- Created by: Jim Eldridge
- Directed by: Michael Winterbottom
- Country of origin: United Kingdom
- Original language: English
- No. of series: 1
- No. of episodes: 4

Production
- Producer: Alan Horrox
- Running time: 22 minutes
- Production company: Thames Television

Original release
- Network: ITV (CITV)
- Release: 16 October – 6 November 1991

= Time Riders (TV series) =

Time Riders is a 4-part 1991 CITV show directed by Michael Winterbottom and starring Haydn Gwynne as Dr. B. B. Miller, a motorbike riding time traveler.

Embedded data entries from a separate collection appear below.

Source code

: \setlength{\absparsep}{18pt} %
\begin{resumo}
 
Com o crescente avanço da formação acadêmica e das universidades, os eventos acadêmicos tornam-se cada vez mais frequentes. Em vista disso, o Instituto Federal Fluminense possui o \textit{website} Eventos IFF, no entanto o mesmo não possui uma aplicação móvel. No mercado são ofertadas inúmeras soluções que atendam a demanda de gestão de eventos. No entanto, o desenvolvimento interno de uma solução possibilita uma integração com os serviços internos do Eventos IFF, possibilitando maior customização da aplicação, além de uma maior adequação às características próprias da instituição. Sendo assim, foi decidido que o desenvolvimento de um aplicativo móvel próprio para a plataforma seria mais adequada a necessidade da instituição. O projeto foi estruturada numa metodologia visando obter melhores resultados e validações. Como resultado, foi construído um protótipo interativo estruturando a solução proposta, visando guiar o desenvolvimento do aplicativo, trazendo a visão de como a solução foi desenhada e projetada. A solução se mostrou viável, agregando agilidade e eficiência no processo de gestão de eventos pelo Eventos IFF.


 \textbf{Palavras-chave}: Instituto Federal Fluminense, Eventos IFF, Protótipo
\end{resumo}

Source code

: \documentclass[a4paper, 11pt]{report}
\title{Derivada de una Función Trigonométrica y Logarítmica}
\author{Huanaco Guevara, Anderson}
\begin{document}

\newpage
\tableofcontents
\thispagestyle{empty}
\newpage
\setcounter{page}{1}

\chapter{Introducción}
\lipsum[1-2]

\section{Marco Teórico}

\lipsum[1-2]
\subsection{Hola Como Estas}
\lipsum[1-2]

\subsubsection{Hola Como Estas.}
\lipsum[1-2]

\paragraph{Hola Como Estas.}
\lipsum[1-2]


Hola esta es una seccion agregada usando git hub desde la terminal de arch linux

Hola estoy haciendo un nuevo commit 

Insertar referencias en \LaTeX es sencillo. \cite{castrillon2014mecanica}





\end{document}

Location filming was carried out at the Polytechnic of Wales for scenes set in the modern day (Part One and the end of Part Four), whilst those set in the past (Parts Two, Three and the bulk of Part Four) occurred at Chepstow Castle.

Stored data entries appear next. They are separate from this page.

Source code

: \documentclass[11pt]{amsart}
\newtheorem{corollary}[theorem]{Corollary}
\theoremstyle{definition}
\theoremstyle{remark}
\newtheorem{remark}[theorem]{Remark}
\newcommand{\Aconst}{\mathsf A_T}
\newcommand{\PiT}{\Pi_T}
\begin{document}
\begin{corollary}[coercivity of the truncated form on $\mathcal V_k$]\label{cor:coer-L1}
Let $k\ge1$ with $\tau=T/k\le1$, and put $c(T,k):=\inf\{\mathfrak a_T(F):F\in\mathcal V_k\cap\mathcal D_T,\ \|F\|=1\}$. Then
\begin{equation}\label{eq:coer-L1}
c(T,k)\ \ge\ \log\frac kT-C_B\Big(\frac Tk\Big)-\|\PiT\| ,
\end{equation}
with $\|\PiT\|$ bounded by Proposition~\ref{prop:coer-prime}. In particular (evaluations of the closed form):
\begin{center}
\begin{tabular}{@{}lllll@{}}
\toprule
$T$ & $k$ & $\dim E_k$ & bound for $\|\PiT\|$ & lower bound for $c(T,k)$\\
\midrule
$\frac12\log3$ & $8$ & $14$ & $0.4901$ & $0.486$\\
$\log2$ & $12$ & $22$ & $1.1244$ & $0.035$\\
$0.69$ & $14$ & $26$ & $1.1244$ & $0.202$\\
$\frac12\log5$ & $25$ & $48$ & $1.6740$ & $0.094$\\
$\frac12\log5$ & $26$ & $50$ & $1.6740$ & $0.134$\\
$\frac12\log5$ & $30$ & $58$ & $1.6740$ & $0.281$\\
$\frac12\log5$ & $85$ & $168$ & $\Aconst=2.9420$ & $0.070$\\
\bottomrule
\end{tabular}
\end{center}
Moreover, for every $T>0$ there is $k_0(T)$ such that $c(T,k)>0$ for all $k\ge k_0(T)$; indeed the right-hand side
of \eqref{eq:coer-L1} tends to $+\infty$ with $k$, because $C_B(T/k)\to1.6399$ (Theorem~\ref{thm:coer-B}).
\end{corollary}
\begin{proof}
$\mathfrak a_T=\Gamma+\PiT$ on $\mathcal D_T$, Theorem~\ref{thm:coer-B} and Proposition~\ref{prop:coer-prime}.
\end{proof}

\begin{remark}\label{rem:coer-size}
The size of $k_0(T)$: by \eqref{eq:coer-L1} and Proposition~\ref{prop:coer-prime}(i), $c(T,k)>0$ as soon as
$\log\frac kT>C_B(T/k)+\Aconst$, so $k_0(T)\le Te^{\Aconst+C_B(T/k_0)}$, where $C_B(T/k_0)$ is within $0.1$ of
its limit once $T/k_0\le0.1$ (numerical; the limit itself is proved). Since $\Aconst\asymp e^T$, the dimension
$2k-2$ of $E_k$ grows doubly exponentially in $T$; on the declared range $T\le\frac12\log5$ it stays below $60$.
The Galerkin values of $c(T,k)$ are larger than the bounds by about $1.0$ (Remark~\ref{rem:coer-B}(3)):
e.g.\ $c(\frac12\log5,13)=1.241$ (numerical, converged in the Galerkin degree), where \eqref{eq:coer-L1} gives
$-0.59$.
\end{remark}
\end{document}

A novelisation of the series written by Eldridge (ISBN ) was published in 1991. It was illustrated by Mark Robertson.

==Cast==
- Haydn Gwynne as Dr. B. B. Miller
- Kenneth Hall as Ben
- Ian McNeice as Leather Hardbones
- Paul Bown as Captain
- Clive Merrison as Professor Crow
- Kerry Shale as Hepworth
- Julie T. Wallace as Lady Chalmerston
- James Saxon as Lord Chalmerston

==Episode list==

| No. | Title | Directed by | Written by | Original release date |
| 1 | "Part One" | Michael Winterbottom | Jim Eldridge | 16 October 1991 |
After her experimental time machine accidentally retrieves Ben Hardy from 1832, Dr BB Miller must prevent him from being captured by the unscrupulous Professor Crow. They are eventually forced to flee into the past to escape.
| 2 | "Part Two" | Michael Winterbottom | Jim Eldridge | 23 October 1991 |
BB and Ben land amidst a battle of the English Civil War. After being held prisoner by the Roundheads, they manage to escape, but end up taking a plunge off the top of the castle walls.
| 3 | "Part Three" | Michael Winterbottom | Jim Eldridge | 30 October 1991 |
BB and Ben gain sanctuary with some Royalists, only to find that they are no less dangerous.
| 4 | "Part Four" | Michael Winterbottom | Jim Eldridge | 6 November 1991 |
Having been recaptured by the Roundheads, BB and Ben incite the suspicions of a witchfinder. They eventually manage to escape and return to the 20th Century, arriving before they originally left. It is implied that BB adopts Ben.